Each entry listed below should be reproduced word for word.

Records from a collection
+ + + + + + +

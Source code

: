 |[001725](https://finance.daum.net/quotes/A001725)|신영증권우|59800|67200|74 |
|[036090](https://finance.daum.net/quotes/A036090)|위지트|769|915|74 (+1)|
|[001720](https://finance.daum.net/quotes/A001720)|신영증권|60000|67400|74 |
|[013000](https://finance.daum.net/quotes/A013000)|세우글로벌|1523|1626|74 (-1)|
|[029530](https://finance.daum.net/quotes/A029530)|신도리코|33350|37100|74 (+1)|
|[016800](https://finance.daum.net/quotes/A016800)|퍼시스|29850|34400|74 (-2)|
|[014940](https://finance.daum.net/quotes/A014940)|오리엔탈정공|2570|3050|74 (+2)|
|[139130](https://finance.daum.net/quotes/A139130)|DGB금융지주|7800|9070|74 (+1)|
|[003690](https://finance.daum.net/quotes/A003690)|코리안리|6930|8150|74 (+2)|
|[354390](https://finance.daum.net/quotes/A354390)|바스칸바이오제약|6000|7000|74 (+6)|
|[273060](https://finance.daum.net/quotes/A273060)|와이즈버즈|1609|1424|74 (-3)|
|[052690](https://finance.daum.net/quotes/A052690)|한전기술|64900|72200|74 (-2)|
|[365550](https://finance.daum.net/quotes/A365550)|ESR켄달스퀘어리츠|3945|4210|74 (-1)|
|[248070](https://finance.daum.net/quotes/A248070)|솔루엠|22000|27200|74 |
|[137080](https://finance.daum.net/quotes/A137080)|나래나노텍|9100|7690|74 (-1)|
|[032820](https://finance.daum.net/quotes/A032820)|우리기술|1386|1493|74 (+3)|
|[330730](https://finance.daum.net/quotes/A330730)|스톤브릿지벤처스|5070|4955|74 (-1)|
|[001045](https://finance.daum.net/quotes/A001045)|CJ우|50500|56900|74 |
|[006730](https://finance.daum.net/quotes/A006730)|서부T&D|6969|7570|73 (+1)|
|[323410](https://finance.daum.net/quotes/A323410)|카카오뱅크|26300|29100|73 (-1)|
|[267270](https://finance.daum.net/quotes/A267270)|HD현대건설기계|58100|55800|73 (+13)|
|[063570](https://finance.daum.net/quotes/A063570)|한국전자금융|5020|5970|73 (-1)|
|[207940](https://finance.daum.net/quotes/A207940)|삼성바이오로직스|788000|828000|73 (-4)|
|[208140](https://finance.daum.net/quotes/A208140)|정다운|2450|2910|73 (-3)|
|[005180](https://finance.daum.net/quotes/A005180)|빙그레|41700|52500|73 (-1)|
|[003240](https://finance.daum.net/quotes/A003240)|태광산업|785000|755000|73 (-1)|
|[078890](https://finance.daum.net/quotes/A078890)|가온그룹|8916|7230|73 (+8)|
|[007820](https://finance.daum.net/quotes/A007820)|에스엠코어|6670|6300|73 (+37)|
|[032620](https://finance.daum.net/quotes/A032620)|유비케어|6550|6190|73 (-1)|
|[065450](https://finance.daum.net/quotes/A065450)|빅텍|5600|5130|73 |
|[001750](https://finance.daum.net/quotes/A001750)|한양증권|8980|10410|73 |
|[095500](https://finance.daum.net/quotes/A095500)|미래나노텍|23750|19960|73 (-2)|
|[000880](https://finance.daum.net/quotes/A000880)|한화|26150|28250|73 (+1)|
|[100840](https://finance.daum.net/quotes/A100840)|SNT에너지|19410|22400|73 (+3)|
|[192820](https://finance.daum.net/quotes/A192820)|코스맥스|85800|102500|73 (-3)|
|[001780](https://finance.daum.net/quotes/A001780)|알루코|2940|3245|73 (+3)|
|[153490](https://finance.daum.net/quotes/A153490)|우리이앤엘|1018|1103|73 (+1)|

+ + + + + + +

* [Result of this task]:
Source code

: |[001725](https://finance.daum.net/quotes/A001725)|신영증권우|59800|67200|74 |
|[036090](https://finance.daum.net/quotes/A036090)|위지트|769|915|74 (+1)|
|[001720](https://finance.daum.net/quotes/A001720)|신영증권|60000|67400|74 |
|[013000](https://finance.daum.net/quotes/A013000)|세우글로벌|1523|1626|74 (-1)|
|[029530](https://finance.daum.net/quotes/A029530)|신도리코|33350|37100|74 (+1)|
|[016800](https://finance.daum.net/quotes/A016800)|퍼시스|29850|34400|74 (-2)|
|[014940](https://finance.daum.net/quotes/A014940)|오리엔탈정공|2570|3050|74 (+2)|
|[139130](https://finance.daum.net/quotes/A139130)|DGB금융지주|7800|9070|74 (+1)|
|[003690](https://finance.daum.net/quotes/A003690)|코리안리|6930|8150|74 (+2)|
|[354390](https://finance.daum.net/quotes/A354390)|바스칸바이오제약|6000|7000|74 (+6)|
|[273060](https://finance.daum.net/quotes/A273060)|와이즈버즈|1609|1424|74 (-3)|
|[052690](https://finance.daum.net/quotes/A052690)|한전기술|64900|72200|74 (-2)|
|[365550](https://finance.daum.net/quotes/A365550)|ESR켄달스퀘어리츠|3945|4210|74 (-1)|
|[248070](https://finance.daum.net/quotes/A248070)|솔루엠|22000|27200|74 |
|[137080](https://finance.daum.net/quotes/A137080)|나래나노텍|9100|7690|74 (-1)|
|[032820](https://finance.daum.net/quotes/A032820)|우리기술|1386|1493|74 (+3)|
|[330730](https://finance.daum.net/quotes/A330730)|스톤브릿지벤처스|5070|4955|74 (-1)|
|[001045](https://finance.daum.net/quotes/A001045)|CJ우|50500|56900|74 |
|[006730](https://finance.daum.net/quotes/A006730)|서부T&D|6969|7570|73 (+1)|
|[323410](https://finance.daum.net/quotes/A323410)|카카오뱅크|26300|29100|73 (-1)|
|[267270](https://finance.daum.net/quotes/A267270)|HD현대건설기계|58100|55800|73 (+13)|
|[063570](https://finance.daum.net/quotes/A063570)|한국전자금융|5020|5970|73 (-1)|
|[207940](https://finance.daum.net/quotes/A207940)|삼성바이오로직스|788000|828000|73 (-4)|
|[208140](https://finance.daum.net/quotes/A208140)|정다운|2450|2910|73 (-3)|
|[005180](https://finance.daum.net/quotes/A005180)|빙그레|41700|52500|73 (-1)|
|[003240](https://finance.daum.net/quotes/A003240)|태광산업|785000|755000|73 (-1)|
|[078890](https://finance.daum.net/quotes/A078890)|가온그룹|8916|7230|73 (+8)|
|[007820](https://finance.daum.net/quotes/A007820)|에스엠코어|6670|6300|73 (+37)|
|[032620](https://finance.daum.net/quotes/A032620)|유비케어|6550|6190|73 (-1)|
|[065450](https://finance.daum.net/quotes/A065450)|빅텍|5600|5130|73 |
|[001750](https://finance.daum.net/quotes/A001750)|한양증권|8980|10410|73 |
|[095500](https://finance.daum.net/quotes/A095500)|미래나노텍|23750|19960|73 (-2)|
|[000880](https://finance.daum.net/quotes/A000880)|한화|26150|28250|73 (+1)|
|[100840](https://finance.daum.net/quotes/A100840)|SNT에너지|19410|22400|73 (+3)|
|[192820](https://finance.daum.net/quotes/A192820)|코스맥스|85800|102500|73 (-3)|
|[001780](https://finance.daum.net/quotes/A001780)|알루코|2940|3245|73 (+3)|
|[153490](https://finance.daum.net/quotes/A153490)|우리이앤엘|1018|1103|73 (+1)|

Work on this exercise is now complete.